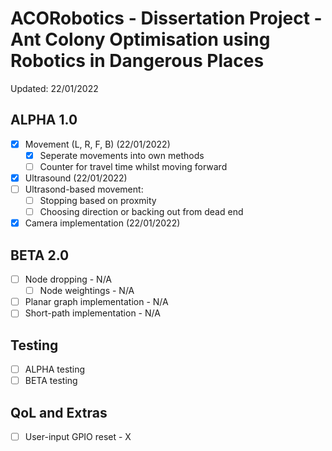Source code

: # ACORobotics - Dissertation Project - Ant Colony Optimisation using Robotics in Dangerous Places
Updated: 22/01/2022

## ALPHA 1.0
- [x] Movement (L, R, F, B) (22/01/2022)
	- [x] Seperate movements into own methods
	- [ ] Counter for travel time whilst moving forward 
- [x] Ultrasound (22/01/2022)
- [ ] Ultrasond-based movement:
  - [ ] Stopping based on proxmity
  - [ ] Choosing direction or backing out from dead end
- [x] Camera implementation (22/01/2022)

## BETA 2.0
- [ ] Node dropping - N/A
	- [ ] Node weightings - N/A
- [ ] Planar graph implementation - N/A
- [ ] Short-path implementation - N/A

## Testing
- [ ] ALPHA testing
- [ ] BETA testing

## QoL and Extras
- [ ] User-input GPIO reset - X
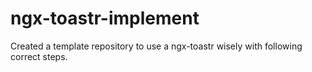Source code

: # ngx-toastr-implement
Created a template repository to use a ngx-toastr wisely with following correct steps.
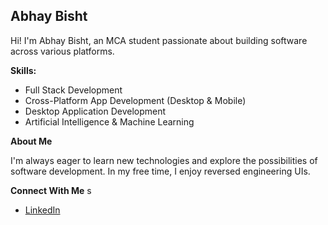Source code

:## Abhay Bisht ‍

Hi! I'm Abhay Bisht, an MCA student passionate about building software across various platforms.  

**Skills:**

* Full Stack Development 
* Cross-Platform App Development (Desktop & Mobile)
* Desktop Application Development ️
* Artificial Intelligence & Machine Learning 

**About Me** 

I'm always eager to learn new technologies and explore the possibilities of software development.  In my free time, I enjoy reversed engineering UIs.

**Connect With Me** s

* [LinkedIn](https://www.linkedin.com/in/abhay-bisht-5b54521a8)

<!--
**Projects** (Optional)
If you have any public projects on GitHub, you can list them here with a brief description and links to the repositories. 
-->
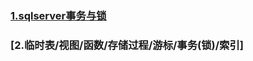 ### [1.sqlserver事务与锁](https://www.cnblogs.com/knowledgesea/p/3714417.html)

### [2.临时表/视图/函数/存储过程/游标/事务(锁)/索引]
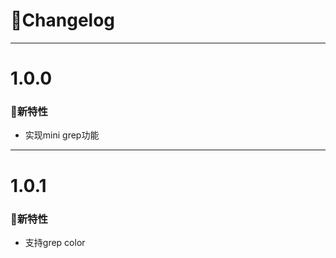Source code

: # 🚀Changelog

-------------------------------------------------------------------------------------------------------------
# 1.0.0

### 🐣新特性
* 实现mini grep功能

-------------------------------------------------------------------------------------------------------------
# 1.0.1

### 🐣新特性
* 支持grep color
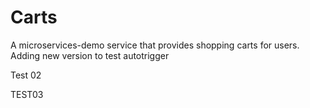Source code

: # Carts

A microservices-demo service that provides shopping carts for users.
Adding new version to test autotrigger

Test 02

TEST03
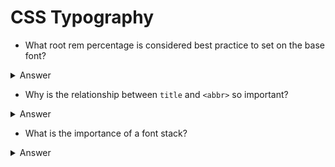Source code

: # CSS Typography

* What root rem percentage is considered best practice to set on the base font?
<details>
  <summary>Answer</summary>

	Most common practice:
	62.5%
	and 1.8rem for minimum font-size

	Alternative option:
	112.5%
	and 1rem for minimum font-size
	
</details>

* Why is the relationship between `title` and `<abbr>` so important?
<details>
  <summary>Answer</summary>

	It allows the screen reader to interpret the full meaning of the abbreviation.
</details>

* What is the importance of a font stack?
<details>
  <summary>Answer</summary>

	If the first font family listed isn't available, the font stack will move onto the second, and so on.
</details>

■ **TASK ITEM**: Your task is to transcribe all of the records precisely, with no images included.

■ **SOLVED EXERCISE**:
Source code

: # ACORobotics - Dissertation Project - Ant Colony Optimisation using Robotics in Dangerous Places
Updated: 22/01/2022

## ALPHA 1.0
- [x] Movement (L, R, F, B) (22/01/2022)
	- [x] Seperate movements into own methods
	- [ ] Counter for travel time whilst moving forward 
- [x] Ultrasound (22/01/2022)
- [ ] Ultrasond-based movement:
  - [ ] Stopping based on proxmity
  - [ ] Choosing direction or backing out from dead end
- [x] Camera implementation (22/01/2022)

## BETA 2.0
- [ ] Node dropping - N/A
	- [ ] Node weightings - N/A
- [ ] Planar graph implementation - N/A
- [ ] Short-path implementation - N/A

## Testing
- [ ] ALPHA testing
- [ ] BETA testing

## QoL and Extras
- [ ] User-input GPIO reset - X
Source code

: # ngx-toastr-implement
Created a template repository to use a ngx-toastr wisely with following correct steps.
Source code

:## Abhay Bisht ‍

Hi! I'm Abhay Bisht, an MCA student passionate about building software across various platforms.  

**Skills:**

* Full Stack Development 
* Cross-Platform App Development (Desktop & Mobile)
* Desktop Application Development ️
* Artificial Intelligence & Machine Learning 

**About Me** 

I'm always eager to learn new technologies and explore the possibilities of software development.  In my free time, I enjoy reversed engineering UIs.

**Connect With Me** s

* [LinkedIn](https://www.linkedin.com/in/abhay-bisht-5b54521a8)

<!--
**Projects** (Optional)
If you have any public projects on GitHub, you can list them here with a brief description and links to the repositories. 
-->
 ### [1.sqlserver事务与锁](https://www.cnblogs.com/knowledgesea/p/3714417.html)

### [2.临时表/视图/函数/存储过程/游标/事务(锁)/索引]
Source code

: # 🚀Changelog

-------------------------------------------------------------------------------------------------------------
# 1.0.0

### 🐣新特性
* 实现mini grep功能

-------------------------------------------------------------------------------------------------------------
# 1.0.1

### 🐣新特性
* 支持grep color
Source code

: # Carts

A microservices-demo service that provides shopping carts for users.
Adding new version to test autotrigger

Test 02

TEST03
Source code

: # CSS Typography

* What root rem percentage is considered best practice to set on the base font?
<details>
  <summary>Answer</summary>

	Most common practice:
	62.5%
	and 1.8rem for minimum font-size

	Alternative option:
	112.5%
	and 1rem for minimum font-size
	
</details>

* Why is the relationship between `title` and `<abbr>` so important?
<details>
  <summary>Answer</summary>

	It allows the screen reader to interpret the full meaning of the abbreviation.
</details>

* What is the importance of a font stack?
<details>
  <summary>Answer</summary>

	If the first font family listed isn't available, the font stack will move onto the second, and so on.
</details>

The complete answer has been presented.